You guessed it…she caught a fish.
But even though I wasn’t the one who caught the fish, it was still a really exciting experience.
For one thing, we learned, “gee…this lake really does have fish in it.”
I was also able to see what it was like to catch one…to bring it into the boat…to put it in a bucket…take it home…and scale it.
I wasn’t the one who caught it, but I was glad Lisa did.
As we look at our Gospel Lesson for this morning, two really important facts jump right off the page.
The first is how quickly—actually immediately—the disciples responded to Jesus’ call.
The second is that He called them not to be catchers of men, but to be fishers; and there is a difference.
Verse 18 tells us about the quick decision on the disciple’s part: “At once they left their nets and followed him.”
Something is really happening here.
People don’t usually drop what they are doing immediately…especially fishermen.
Fishermen think things over.
They’re usually slow to act because they are used to having to use so much patience to get what they want.
But for these four disciples, well, their response was immediate.
They left their nets and followed Jesus.
How many people are willing to follow or respond so immediately?
How often are people asked to do something for the church and their immediate answer is: “Sure I will. I’ll be glad to.”?
How often do we immediately respond?
Is it only when our boss calls; or our wife or mom?
Or do we even put off our response in those cases?
“Just a minute honey!”…
…or “Not right now, dear!”…
…or “How about during the next time out?”
And what the disciples were called to do…well…it pales in comparison to the little things I’m talking about.
All the disciples of Jesus left something behind.
These first four left their fishing boats, their livelihood and their homes.
And it wasn’t the kind of situation where they could say: “Well, okay, we’ll try this out for a while, and see how it works out.”
There was a finality about it.
Have we left anything to follow Jesus?
And I ask this because in order to follow Jesus we do have to leave something behind…for good!
It may not mean that we have to leave our present jobs, or our homes or families…but it might.
What it definitely does mean is that we will have to leave behind some of the prejudices that we cherish so much…and that are so familiar to who we are.

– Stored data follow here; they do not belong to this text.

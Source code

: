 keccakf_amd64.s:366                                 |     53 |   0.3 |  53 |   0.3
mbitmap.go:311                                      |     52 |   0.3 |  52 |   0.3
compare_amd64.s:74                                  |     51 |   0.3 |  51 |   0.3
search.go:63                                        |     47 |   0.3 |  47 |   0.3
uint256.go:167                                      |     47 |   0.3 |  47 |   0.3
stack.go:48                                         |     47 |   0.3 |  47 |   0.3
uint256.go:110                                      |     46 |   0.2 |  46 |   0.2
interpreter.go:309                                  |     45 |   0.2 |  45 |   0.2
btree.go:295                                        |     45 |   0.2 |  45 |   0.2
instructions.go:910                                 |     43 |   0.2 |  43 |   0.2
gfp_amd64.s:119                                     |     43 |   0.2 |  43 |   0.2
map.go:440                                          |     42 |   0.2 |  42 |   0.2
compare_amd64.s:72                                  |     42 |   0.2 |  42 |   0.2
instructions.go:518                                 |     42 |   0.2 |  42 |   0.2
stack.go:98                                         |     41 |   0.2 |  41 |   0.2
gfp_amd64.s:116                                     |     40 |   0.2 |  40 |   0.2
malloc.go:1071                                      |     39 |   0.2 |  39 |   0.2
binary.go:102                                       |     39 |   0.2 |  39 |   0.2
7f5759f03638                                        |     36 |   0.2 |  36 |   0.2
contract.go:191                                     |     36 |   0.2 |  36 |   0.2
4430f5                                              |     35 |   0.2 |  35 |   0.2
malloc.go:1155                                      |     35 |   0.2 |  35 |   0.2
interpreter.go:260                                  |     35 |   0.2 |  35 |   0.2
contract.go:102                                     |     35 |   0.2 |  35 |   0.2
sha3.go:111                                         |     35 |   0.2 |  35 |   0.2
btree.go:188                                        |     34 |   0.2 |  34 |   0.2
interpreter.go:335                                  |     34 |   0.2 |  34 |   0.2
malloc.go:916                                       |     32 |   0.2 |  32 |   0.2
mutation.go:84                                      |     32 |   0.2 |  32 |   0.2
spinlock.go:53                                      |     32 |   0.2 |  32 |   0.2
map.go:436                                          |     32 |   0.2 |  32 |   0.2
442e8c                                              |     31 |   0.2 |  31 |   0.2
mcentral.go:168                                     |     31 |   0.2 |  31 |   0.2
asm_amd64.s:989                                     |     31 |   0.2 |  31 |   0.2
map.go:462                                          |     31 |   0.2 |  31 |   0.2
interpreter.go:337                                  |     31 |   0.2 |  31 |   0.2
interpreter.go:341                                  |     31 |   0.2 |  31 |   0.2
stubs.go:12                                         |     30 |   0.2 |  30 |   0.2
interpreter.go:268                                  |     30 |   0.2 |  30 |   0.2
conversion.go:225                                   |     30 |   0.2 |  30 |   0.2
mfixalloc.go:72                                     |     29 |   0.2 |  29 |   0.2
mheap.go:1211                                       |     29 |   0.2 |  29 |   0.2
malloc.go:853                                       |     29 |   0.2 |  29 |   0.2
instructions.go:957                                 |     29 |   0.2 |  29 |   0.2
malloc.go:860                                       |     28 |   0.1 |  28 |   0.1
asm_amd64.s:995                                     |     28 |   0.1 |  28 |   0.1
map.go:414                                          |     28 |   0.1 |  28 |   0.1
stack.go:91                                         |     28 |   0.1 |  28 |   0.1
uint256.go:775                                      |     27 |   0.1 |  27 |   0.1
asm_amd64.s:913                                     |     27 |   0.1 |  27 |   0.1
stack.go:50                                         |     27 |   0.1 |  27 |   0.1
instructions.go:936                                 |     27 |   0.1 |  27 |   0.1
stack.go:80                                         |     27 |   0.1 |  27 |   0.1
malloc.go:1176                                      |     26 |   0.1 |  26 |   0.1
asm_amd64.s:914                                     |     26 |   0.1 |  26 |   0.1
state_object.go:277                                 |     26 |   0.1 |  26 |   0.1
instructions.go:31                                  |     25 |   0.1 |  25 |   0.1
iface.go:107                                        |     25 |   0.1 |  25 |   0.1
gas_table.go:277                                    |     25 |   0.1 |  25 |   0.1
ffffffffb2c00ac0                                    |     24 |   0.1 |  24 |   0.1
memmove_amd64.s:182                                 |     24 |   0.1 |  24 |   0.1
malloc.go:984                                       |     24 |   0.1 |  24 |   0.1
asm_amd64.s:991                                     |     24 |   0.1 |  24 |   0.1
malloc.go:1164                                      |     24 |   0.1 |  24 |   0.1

And maybe there are lifestyle issues we must leave behind in order to follow Christ.
One day when I was in seminary, on the campus of Emory University, I was witnessing to a college student.
I asked him if he believed that Jesus Christ is Who He says He is.
His answer was yes.
Then I asked him if he would be willing to pray, repent of his sins, and ask Jesus to become the Lord of his life.
His answer was, “No. Not yet. I believe, but I’m not ready to give my life to Christ. There are too many things I’m not ready to give up.”
How many of us ‘believe’, but are not willing to follow?
James, the brother of Jesus, tells us: “Even the demons believe…”
But we are also told that they will be thrown into the Lake of Fire!
“Jesus went into Galilee, proclaiming the good news of God. ‘The time has come,’ he said. ‘The kingdom of God is near. Repent and believe the good news.”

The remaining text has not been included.